┌──

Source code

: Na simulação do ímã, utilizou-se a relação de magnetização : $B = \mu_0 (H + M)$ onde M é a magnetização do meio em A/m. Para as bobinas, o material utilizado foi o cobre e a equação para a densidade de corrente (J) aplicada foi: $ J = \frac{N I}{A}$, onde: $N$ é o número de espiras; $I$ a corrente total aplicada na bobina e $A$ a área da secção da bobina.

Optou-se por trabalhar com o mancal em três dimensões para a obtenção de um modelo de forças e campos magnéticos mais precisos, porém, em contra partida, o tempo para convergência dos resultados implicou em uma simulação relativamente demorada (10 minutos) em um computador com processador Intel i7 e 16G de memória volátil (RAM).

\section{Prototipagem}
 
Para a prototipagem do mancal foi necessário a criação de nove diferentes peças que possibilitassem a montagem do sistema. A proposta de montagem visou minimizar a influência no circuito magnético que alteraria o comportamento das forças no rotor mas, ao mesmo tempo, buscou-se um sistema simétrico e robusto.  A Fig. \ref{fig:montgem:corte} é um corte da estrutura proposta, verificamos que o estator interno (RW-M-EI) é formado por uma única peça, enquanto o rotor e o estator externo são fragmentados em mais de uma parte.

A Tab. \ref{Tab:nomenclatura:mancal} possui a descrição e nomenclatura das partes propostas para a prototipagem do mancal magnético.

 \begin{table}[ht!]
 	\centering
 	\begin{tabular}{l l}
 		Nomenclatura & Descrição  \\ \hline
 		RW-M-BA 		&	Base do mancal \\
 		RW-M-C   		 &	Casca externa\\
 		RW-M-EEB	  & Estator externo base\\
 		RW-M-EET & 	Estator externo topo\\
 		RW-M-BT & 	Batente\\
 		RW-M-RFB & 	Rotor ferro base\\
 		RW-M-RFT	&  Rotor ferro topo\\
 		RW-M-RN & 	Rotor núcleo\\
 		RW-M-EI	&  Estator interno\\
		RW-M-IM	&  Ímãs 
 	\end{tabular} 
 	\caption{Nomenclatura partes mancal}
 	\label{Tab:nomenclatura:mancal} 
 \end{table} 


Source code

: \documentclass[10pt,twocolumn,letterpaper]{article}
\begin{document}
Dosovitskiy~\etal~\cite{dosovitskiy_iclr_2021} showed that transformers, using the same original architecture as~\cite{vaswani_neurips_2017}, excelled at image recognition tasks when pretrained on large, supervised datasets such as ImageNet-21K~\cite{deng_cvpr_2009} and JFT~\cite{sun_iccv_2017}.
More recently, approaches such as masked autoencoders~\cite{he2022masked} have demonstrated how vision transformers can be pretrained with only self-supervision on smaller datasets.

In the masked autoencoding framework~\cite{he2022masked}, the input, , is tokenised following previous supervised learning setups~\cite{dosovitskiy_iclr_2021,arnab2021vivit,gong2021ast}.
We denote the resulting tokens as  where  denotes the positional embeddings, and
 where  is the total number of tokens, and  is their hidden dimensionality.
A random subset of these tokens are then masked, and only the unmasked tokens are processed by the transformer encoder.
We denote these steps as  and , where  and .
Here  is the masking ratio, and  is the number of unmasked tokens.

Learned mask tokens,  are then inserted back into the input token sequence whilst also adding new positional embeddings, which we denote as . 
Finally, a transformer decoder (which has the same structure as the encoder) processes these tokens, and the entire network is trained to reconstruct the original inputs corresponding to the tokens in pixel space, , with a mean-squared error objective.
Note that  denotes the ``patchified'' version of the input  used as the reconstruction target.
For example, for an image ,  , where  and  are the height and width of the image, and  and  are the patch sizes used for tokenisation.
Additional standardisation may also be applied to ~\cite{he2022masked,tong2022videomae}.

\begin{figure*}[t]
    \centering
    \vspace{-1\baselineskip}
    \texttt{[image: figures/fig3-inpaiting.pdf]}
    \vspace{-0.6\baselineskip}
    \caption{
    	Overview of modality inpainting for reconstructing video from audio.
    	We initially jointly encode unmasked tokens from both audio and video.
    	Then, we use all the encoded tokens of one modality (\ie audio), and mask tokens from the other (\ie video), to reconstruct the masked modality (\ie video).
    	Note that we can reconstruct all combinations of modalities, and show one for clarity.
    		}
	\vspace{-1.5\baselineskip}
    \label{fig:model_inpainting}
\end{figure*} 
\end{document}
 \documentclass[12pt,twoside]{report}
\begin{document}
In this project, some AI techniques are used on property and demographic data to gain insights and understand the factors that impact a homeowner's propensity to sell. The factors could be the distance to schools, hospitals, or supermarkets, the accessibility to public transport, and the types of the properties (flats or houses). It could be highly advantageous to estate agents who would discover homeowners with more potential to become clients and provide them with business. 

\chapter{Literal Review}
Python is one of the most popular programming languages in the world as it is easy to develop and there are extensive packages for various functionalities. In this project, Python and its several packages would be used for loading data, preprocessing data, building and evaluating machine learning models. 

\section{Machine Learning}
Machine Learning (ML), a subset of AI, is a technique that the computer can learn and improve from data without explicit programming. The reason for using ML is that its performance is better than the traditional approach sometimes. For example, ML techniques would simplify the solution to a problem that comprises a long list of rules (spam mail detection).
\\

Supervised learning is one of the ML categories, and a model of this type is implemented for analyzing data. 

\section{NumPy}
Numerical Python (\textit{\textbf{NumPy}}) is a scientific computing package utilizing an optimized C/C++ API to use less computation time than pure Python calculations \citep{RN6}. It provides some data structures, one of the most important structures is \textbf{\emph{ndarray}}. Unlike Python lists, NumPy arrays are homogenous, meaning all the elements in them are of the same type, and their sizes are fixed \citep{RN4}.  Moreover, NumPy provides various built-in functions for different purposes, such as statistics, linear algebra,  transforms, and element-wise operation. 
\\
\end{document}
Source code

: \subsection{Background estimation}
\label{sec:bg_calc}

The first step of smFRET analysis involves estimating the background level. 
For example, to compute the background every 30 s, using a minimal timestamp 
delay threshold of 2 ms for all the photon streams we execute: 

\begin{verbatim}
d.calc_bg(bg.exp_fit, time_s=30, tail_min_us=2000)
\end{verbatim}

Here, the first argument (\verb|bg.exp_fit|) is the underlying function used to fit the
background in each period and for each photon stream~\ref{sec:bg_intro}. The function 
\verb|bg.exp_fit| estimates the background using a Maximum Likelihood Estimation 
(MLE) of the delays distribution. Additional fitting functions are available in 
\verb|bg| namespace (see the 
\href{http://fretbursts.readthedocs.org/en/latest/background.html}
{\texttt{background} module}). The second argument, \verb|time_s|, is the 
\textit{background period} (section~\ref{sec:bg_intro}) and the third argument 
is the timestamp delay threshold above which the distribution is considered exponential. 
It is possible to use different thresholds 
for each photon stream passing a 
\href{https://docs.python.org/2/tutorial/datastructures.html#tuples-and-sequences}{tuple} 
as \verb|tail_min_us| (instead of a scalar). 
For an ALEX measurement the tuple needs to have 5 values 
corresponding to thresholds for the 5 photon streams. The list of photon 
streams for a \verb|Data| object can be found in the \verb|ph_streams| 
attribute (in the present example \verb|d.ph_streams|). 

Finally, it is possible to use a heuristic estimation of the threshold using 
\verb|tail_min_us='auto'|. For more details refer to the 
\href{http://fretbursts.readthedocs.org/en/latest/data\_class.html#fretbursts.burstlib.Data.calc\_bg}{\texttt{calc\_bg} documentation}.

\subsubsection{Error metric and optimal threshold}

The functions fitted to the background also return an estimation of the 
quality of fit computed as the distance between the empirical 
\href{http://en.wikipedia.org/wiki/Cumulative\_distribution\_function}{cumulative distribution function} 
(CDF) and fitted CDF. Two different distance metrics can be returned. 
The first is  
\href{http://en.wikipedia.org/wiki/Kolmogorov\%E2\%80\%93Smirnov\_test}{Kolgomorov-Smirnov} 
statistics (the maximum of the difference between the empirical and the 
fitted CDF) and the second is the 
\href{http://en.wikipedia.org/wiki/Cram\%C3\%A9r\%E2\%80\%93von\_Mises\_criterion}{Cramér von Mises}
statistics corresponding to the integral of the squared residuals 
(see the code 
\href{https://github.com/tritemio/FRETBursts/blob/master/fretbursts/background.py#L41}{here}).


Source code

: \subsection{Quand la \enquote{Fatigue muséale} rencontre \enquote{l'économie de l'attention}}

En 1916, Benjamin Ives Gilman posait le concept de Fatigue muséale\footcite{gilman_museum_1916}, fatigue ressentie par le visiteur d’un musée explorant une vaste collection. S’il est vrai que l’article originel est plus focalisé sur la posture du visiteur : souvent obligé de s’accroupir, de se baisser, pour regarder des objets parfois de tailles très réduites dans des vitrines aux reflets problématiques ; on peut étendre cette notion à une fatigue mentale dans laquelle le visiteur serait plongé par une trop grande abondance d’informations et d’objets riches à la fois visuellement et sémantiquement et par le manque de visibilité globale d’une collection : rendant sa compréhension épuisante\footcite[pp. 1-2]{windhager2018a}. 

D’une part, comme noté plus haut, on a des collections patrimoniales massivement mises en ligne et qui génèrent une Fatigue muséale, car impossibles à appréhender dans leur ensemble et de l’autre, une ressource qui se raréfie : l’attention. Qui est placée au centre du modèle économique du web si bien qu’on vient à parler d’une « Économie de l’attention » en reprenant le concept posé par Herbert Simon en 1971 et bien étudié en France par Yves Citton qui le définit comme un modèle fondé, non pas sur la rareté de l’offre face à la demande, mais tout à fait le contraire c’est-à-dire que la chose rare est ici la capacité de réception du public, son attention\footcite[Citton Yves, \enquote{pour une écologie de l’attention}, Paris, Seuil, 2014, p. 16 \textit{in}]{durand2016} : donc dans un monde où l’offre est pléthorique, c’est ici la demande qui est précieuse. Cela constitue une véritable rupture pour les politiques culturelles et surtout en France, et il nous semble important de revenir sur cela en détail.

└──

Look through the data above and return exactly the lines from the one that contains "Finally, it is" to the one that contains "En 1916, Benjamin", inclusive, with nothing else.

### Solved problem:
Finally, it is possible to use a heuristic estimation of the threshold using 
\verb|tail_min_us='auto'|. For more details refer to the 
\href{http://fretbursts.readthedocs.org/en/latest/data\_class.html#fretbursts.burstlib.Data.calc\_bg}{\texttt{calc\_bg} documentation}.

\subsubsection{Error metric and optimal threshold}

The functions fitted to the background also return an estimation of the 
quality of fit computed as the distance between the empirical 
\href{http://en.wikipedia.org/wiki/Cumulative\_distribution\_function}{cumulative distribution function} 
(CDF) and fitted CDF. Two different distance metrics can be returned. 
The first is  
\href{http://en.wikipedia.org/wiki/Kolmogorov\%E2\%80\%93Smirnov\_test}{Kolgomorov-Smirnov} 
statistics (the maximum of the difference between the empirical and the 
fitted CDF) and the second is the 
\href{http://en.wikipedia.org/wiki/Cram\%C3\%A9r\%E2\%80\%93von\_Mises\_criterion}{Cramér von Mises}
statistics corresponding to the integral of the squared residuals 
(see the code 
\href{https://github.com/tritemio/FRETBursts/blob/master/fretbursts/background.py#L41}{here}).


Source code

: \subsection{Quand la \enquote{Fatigue muséale} rencontre \enquote{l'économie de l'attention}}

En 1916, Benjamin Ives Gilman posait le concept de Fatigue muséale\footcite{gilman_museum_1916}, fatigue ressentie par le visiteur d’un musée explorant une vaste collection. S’il est vrai que l’article originel est plus focalisé sur la posture du visiteur : souvent obligé de s’accroupir, de se baisser, pour regarder des objets parfois de tailles très réduites dans des vitrines aux reflets problématiques ; on peut étendre cette notion à une fatigue mentale dans laquelle le visiteur serait plongé par une trop grande abondance d’informations et d’objets riches à la fois visuellement et sémantiquement et par le manque de visibilité globale d’une collection : rendant sa compréhension épuisante\footcite[pp. 1-2]{windhager2018a}. 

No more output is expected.